[Material shown — start]
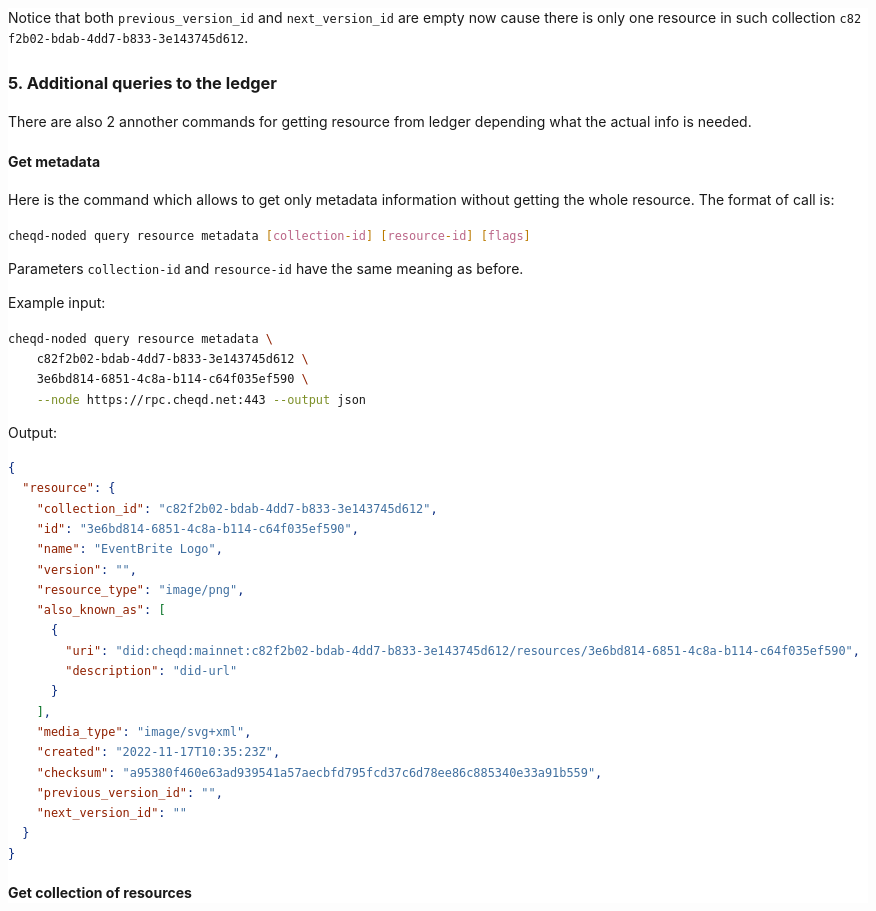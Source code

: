 Notice that both `previous_version_id` and `next_version_id` are empty now cause there is only one resource in such collection `c82f2b02-bdab-4dd7-b833-3e143745d612`.

### 5. Additional queries to the ledger

There are also 2 annother commands for getting resource from ledger depending what the actual info is needed.

#### Get metadata

Here is the command which allows to get only metadata information without getting the whole resource. The format of call is:

```bash
cheqd-noded query resource metadata [collection-id] [resource-id] [flags]
```

Parameters `collection-id` and `resource-id` have the same meaning as before.

Example input:

```bash
cheqd-noded query resource metadata \
    c82f2b02-bdab-4dd7-b833-3e143745d612 \
    3e6bd814-6851-4c8a-b114-c64f035ef590 \
    --node https://rpc.cheqd.net:443 --output json
```

Output:

```json
{
  "resource": {
    "collection_id": "c82f2b02-bdab-4dd7-b833-3e143745d612",
    "id": "3e6bd814-6851-4c8a-b114-c64f035ef590",
    "name": "EventBrite Logo",
    "version": "",
    "resource_type": "image/png",
    "also_known_as": [
      {
        "uri": "did:cheqd:mainnet:c82f2b02-bdab-4dd7-b833-3e143745d612/resources/3e6bd814-6851-4c8a-b114-c64f035ef590",
        "description": "did-url"
      }
    ],
    "media_type": "image/svg+xml",
    "created": "2022-11-17T10:35:23Z",
    "checksum": "a95380f460e63ad939541a57aecbfd795fcd37c6d78ee86c885340e33a91b559",
    "previous_version_id": "",
    "next_version_id": ""
  }
}
```

#### Get collection of resources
[Material shown — finish]
Give the number of lines in the data that contain "query", with no other words.

2